Shuttle Atlantis crew prepares for return to Earth
HOUSTON, Sep 19 (Reuters) Astronauts on the shuttle Atlantis packed up gear and checked out their spacecraft today as they prepared to come home from their 11-day mission to the International Space Station.
In the midst of preparations, they took part in a three-way conference call with their counterparts on the station and a Russian Soyuz spacecraft.
NASA said tests of the shuttle's flight controls and steering jets turned up no problems, which followed the good news that Atlantis' heat shield appears fit for the fiery return through Earth's atmosphere.
Atlantis was due to land at Kennedy Space Center at 1529 hrs ist tomorrow, but forecasters said weather conditions looked iffy and could force a delay.
In the conference call, which NASA said may have been the first time three orbiting spaceships had spoken on a shared radio link, the space travelers joked and chatted in a sometimes awkward 10-minute conversation.
''It's a little crowded in the sky this morning,'' said station astronaut Jeff Williams.
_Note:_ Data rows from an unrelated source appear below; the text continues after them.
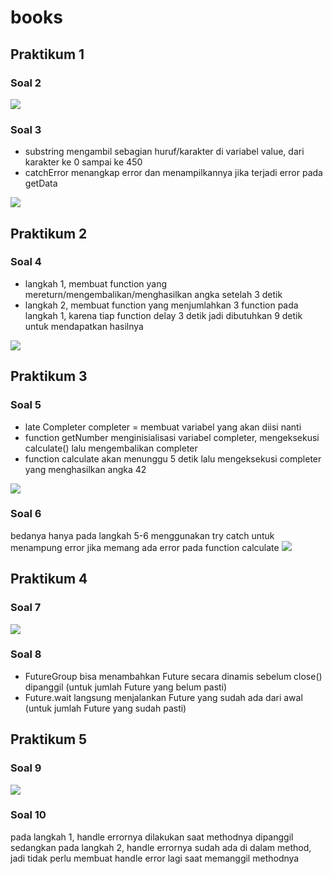 # books

## Praktikum 1
### Soal 2
<img src="images/p1s2.png">

### Soal 3
- substring mengambil sebagian huruf/karakter di variabel value, dari karakter ke 0 sampai ke 450
- catchError menangkap error dan menampilkannya jika terjadi error pada getData
<img src="images/p1s3.gif">

## Praktikum 2
### Soal 4
- langkah 1, membuat function yang mereturn/mengembalikan/menghasilkan angka setelah 3 detik
- langkah 2, membuat function yang menjumlahkan 3 function pada langkah 1, karena tiap function delay 3 detik jadi dibutuhkan 9 detik untuk mendapatkan hasilnya
<img src="images/p2s4.gif">

## Praktikum 3
### Soal 5
- late Completer completer = membuat variabel yang akan diisi nanti
- function getNumber menginisialisasi variabel completer, mengeksekusi calculate() lalu mengembalikan completer
- function calculate akan menunggu 5 detik lalu mengeksekusi completer yang menghasilkan angka 42
<img src="images/p3s5.gif">

### Soal 6
bedanya hanya pada langkah 5-6 menggunakan try catch untuk menampung error jika memang ada error pada function calculate
<img src="images/p3s6.gif">

## Praktikum 4
### Soal 7
<img src="images/p4s7.gif">

### Soal 8
- FutureGroup bisa menambahkan Future secara dinamis sebelum close() dipanggil (untuk jumlah Future yang belum pasti)
- Future.wait langsung menjalankan Future yang sudah ada dari awal (untuk jumlah Future yang sudah pasti)

## Praktikum 5
### Soal 9
<img src="images/p5s9.gif">

### Soal 10
pada langkah 1, handle errornya dilakukan saat methodnya dipanggil
sedangkan pada langkah 2, handle errornya sudah ada di dalam method, jadi tidak perlu membuat handle error lagi saat memanggil methodnya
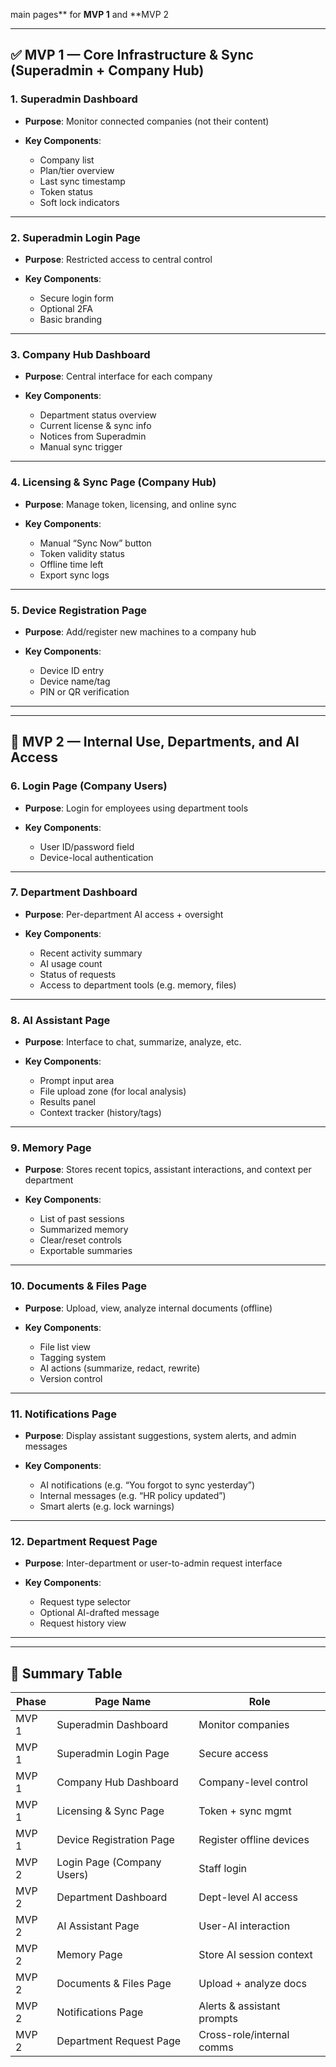 main pages** for **MVP 1** and **MVP 2

---

## ✅ MVP 1 — Core Infrastructure & Sync (Superadmin + Company Hub)

### 1. **Superadmin Dashboard**

* **Purpose**: Monitor connected companies (not their content)
* **Key Components**:

  * Company list
  * Plan/tier overview
  * Last sync timestamp
  * Token status
  * Soft lock indicators

---

### 2. **Superadmin Login Page**

* **Purpose**: Restricted access to central control
* **Key Components**:

  * Secure login form
  * Optional 2FA
  * Basic branding

---

### 3. **Company Hub Dashboard**

* **Purpose**: Central interface for each company
* **Key Components**:

  * Department status overview
  * Current license & sync info
  * Notices from Superadmin
  * Manual sync trigger

---

### 4. **Licensing & Sync Page (Company Hub)**

* **Purpose**: Manage token, licensing, and online sync
* **Key Components**:

  * Manual “Sync Now” button
  * Token validity status
  * Offline time left
  * Export sync logs

---

### 5. **Device Registration Page**

* **Purpose**: Add/register new machines to a company hub
* **Key Components**:

  * Device ID entry
  * Device name/tag
  * PIN or QR verification

---

---

## 🧩 MVP 2 — Internal Use, Departments, and AI Access

### 6. **Login Page (Company Users)**

* **Purpose**: Login for employees using department tools
* **Key Components**:

  * User ID/password field
  * Device-local authentication

---

### 7. **Department Dashboard**

* **Purpose**: Per-department AI access + oversight
* **Key Components**:

  * Recent activity summary
  * AI usage count
  * Status of requests
  * Access to department tools (e.g. memory, files)

---

### 8. **AI Assistant Page**

* **Purpose**: Interface to chat, summarize, analyze, etc.
* **Key Components**:

  * Prompt input area
  * File upload zone (for local analysis)
  * Results panel
  * Context tracker (history/tags)

---

### 9. **Memory Page**

* **Purpose**: Stores recent topics, assistant interactions, and context per department
* **Key Components**:

  * List of past sessions
  * Summarized memory
  * Clear/reset controls
  * Exportable summaries

---

### 10. **Documents & Files Page**

* **Purpose**: Upload, view, analyze internal documents (offline)
* **Key Components**:

  * File list view
  * Tagging system
  * AI actions (summarize, redact, rewrite)
  * Version control

---

### 11. **Notifications Page**

* **Purpose**: Display assistant suggestions, system alerts, and admin messages
* **Key Components**:

  * AI notifications (e.g. “You forgot to sync yesterday”)
  * Internal messages (e.g. “HR policy updated”)
  * Smart alerts (e.g. lock warnings)

---

### 12. **Department Request Page**

* **Purpose**: Inter-department or user-to-admin request interface
* **Key Components**:

  * Request type selector
  * Optional AI-drafted message
  * Request history view

---

---

## 📌 Summary Table

| Phase | Page Name                  | Role                       |
| ----- | -------------------------- | -------------------------- |
| MVP 1 | Superadmin Dashboard       | Monitor companies          |
| MVP 1 | Superadmin Login Page      | Secure access              |
| MVP 1 | Company Hub Dashboard      | Company-level control      |
| MVP 1 | Licensing & Sync Page      | Token + sync mgmt          |
| MVP 1 | Device Registration Page   | Register offline devices   |
| MVP 2 | Login Page (Company Users) | Staff login                |
| MVP 2 | Department Dashboard       | Dept-level AI access       |
| MVP 2 | AI Assistant Page          | User-AI interaction        |
| MVP 2 | Memory Page                | Store AI session context   |
| MVP 2 | Documents & Files Page     | Upload + analyze docs      |
| MVP 2 | Notifications Page         | Alerts & assistant prompts |
| MVP 2 | Department Request Page    | Cross-role/internal comms  |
''We were wondering if we had to hire some more air traffic controllers for the increased traffic up here,'' US astronaut Michael Lopez-Alegria replied from the Soyuz.
Atlantis is headed home after a week-long stay at the space station, while Soyuz is en route to the outpost after launching from Kazakhstan yesterday.
Space tourist Anousheh Ansari, an Iranian-American businesswoman, is on board the cramped Soyuz with Lopez-Alegria and Russian cosmonaut Mikhail Tyurin. But she did not sound too chipper when station crewmember Thomas Reiter tried to pull her into the conversation.
''Hello everyone, I look forward to see you on the station,'' she said.
''A few more hours and you will be here,'' Reiter said.
''Yes,'' she replied flatly.
Russian ground controllers broke off the call so a flight surgeon could consult with Ansari, who is believed to have paid 20 million dollars for the flight.
Whether Ansari had problems was not yet known, but it is not unusual for first-time space travelers to become ill in the weightless environment.
Counting the crewmembers on all three of the spacecraft, there are 12 people in orbit for the first time in several years, including six on Atlantis, three on the Soyuz and three on the station.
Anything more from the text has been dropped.